To estimate sharp bounds on $\Gamma$ , we need to assess the distribution of treated outcomes ( $Y(1)$ ) for compliers.

However, information on treated outcomes ( $Y(1)$ ) at the cutoff is only available from the treated subpopulation, which includes:

Potentially-assigned compliers ( $C_0$ )
Always-assigned treated units ( $T_1$ )

Since $\tau$ is point-identified, we can construct sharp bounds on $\Gamma$ by adjusting for the presence of $T_1$ .

27.5.6.4.2 Identification in Fuzzy RD

In fuzzy RD, treatment assignment is not deterministic. The subpopulations observed in each treatment-status group at the cutoff are:

Subpopulation	Unit Types Present
$X = c^+, D = 1$	$C_0, A_0, T_1$
$X = c^-, D = 1$	$A_0$
$X= c^+, D = 0$	$N_0, U_1$
$X = c^-, D = 0$	$C_0, N_0$

Source: Table on page 848 of Gerard, Rokkanen, and Rothe (2020)

Key Takeaways:

Unit Types and Combinations: There are five distinct unit types and four combinations of treatment assignments and decisions relevant to the analysis. These distinctions are important because they affect how potential outcomes are analyzed and bounded.
Outcome Distributions: The analysis involves estimating the distribution of potential outcomes (both treated and untreated) among potentially-assigned compliers at the cutoff.
The goal is to estimate the distribution of potential outcomes (both treated and untreated) for potentially-assigned compliers at the cutoff.

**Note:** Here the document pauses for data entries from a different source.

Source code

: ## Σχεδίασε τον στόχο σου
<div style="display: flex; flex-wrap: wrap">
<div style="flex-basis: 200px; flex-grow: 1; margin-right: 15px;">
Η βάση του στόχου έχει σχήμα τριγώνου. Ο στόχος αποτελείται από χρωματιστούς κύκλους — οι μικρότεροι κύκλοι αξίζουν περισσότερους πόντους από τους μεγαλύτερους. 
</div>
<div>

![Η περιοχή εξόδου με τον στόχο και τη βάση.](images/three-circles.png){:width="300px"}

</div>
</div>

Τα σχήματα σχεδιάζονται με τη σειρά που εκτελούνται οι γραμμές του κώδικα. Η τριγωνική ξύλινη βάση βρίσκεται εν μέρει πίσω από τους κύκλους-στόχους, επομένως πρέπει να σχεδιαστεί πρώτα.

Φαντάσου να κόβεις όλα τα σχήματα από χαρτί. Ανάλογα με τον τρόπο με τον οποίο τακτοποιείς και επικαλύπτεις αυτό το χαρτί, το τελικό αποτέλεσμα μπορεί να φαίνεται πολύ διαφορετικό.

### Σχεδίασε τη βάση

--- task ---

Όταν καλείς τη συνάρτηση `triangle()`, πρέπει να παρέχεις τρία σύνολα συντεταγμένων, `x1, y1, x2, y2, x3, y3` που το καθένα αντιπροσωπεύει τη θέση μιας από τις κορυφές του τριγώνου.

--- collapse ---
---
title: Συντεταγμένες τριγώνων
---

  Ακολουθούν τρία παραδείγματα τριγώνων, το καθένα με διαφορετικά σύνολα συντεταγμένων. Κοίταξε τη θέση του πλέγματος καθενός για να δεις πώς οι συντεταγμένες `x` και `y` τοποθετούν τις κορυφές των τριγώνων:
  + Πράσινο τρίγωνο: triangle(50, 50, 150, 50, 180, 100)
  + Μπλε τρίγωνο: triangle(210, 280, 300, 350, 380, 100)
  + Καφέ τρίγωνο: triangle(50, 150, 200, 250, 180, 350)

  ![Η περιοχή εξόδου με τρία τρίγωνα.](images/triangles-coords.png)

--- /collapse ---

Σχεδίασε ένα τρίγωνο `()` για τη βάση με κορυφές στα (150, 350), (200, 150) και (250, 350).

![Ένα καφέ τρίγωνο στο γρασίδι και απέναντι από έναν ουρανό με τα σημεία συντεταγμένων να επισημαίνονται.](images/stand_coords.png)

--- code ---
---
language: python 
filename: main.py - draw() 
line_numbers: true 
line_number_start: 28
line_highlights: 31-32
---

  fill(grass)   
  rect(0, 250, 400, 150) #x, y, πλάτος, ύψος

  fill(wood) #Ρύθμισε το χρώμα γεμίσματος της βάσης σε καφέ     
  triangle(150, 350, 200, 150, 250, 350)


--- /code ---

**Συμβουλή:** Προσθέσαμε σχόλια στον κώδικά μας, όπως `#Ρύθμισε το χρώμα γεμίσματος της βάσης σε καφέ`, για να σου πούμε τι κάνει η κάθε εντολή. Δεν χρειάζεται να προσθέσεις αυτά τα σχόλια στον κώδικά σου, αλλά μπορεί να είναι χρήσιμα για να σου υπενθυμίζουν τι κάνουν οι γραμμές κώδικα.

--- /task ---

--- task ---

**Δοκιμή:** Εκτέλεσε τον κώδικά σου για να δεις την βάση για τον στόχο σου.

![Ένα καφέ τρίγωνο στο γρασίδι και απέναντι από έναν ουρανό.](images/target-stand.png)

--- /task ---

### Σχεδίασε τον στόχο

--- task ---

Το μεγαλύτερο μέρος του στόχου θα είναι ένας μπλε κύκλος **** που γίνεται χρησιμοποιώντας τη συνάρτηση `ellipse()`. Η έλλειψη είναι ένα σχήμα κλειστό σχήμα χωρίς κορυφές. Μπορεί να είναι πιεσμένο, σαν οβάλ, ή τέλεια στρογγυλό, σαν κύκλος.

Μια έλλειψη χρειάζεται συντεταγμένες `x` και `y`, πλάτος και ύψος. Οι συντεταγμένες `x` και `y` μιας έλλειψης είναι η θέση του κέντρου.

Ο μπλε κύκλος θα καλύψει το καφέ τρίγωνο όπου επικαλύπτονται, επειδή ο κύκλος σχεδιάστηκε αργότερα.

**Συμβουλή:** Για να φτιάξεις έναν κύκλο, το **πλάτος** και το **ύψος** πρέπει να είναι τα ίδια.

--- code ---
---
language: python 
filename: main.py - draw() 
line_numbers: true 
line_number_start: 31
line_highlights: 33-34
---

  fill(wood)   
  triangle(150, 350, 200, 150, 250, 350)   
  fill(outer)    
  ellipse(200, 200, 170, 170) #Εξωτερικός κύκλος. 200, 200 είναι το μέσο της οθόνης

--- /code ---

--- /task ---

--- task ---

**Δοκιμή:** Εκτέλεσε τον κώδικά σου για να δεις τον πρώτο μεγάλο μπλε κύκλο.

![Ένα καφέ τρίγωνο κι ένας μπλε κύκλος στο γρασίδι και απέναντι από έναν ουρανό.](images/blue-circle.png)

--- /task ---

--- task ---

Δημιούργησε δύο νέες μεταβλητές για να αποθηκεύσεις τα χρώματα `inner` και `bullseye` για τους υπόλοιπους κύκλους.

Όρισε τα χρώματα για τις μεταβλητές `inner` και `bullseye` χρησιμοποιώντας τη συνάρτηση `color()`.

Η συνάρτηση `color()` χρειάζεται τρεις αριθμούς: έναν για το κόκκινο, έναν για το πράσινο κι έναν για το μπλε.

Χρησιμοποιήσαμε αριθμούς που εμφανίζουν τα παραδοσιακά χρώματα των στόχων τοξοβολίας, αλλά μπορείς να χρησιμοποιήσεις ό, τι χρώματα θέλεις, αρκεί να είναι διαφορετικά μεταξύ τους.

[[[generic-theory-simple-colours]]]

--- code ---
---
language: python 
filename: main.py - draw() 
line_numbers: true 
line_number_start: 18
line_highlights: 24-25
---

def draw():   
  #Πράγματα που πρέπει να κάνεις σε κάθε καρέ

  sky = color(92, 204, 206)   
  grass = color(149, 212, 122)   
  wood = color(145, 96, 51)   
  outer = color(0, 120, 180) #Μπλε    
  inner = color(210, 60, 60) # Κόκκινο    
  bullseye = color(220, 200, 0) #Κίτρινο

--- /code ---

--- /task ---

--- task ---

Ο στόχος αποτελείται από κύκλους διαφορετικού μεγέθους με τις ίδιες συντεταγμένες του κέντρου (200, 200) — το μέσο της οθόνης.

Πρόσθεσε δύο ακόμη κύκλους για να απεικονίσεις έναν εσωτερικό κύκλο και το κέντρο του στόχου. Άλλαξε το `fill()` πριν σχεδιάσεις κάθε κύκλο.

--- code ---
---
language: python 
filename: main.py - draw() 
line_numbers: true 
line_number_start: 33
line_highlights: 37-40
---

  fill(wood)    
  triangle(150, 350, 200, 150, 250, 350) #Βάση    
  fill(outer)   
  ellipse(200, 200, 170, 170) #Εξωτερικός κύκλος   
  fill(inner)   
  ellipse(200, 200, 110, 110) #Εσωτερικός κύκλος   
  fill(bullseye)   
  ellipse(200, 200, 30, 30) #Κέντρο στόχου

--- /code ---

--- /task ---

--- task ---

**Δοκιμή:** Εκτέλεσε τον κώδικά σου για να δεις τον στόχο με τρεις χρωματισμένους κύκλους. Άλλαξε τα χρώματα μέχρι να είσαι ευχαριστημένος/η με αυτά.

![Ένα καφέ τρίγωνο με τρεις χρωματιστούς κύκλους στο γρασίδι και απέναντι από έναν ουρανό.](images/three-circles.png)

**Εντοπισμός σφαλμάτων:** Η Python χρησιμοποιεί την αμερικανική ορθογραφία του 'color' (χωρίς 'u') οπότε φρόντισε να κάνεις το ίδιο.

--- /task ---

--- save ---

27.5.6.5 Three-Step Process for Bounding Treatment Effects

The method to obtain sharp bounds on $\Gamma$ follows three steps:

Bounding Potential Outcomes Under Treatment:
- Use observed treated outcomes to estimate the upper and lower bounds on $F_{Y(1)}(y | X = c, M = 0)$ .
Bounding Potential Outcomes Under Non-Treatment:
- Use observed untreated outcomes to estimate the upper and lower bounds on $F_{Y(0)}(y | X = c, M = 0)$ .
Deriving Bounds on $\Gamma$ :
- Using the bounds from Steps 1 and 2, compute sharp upper and lower bounds on the local average treatment effect.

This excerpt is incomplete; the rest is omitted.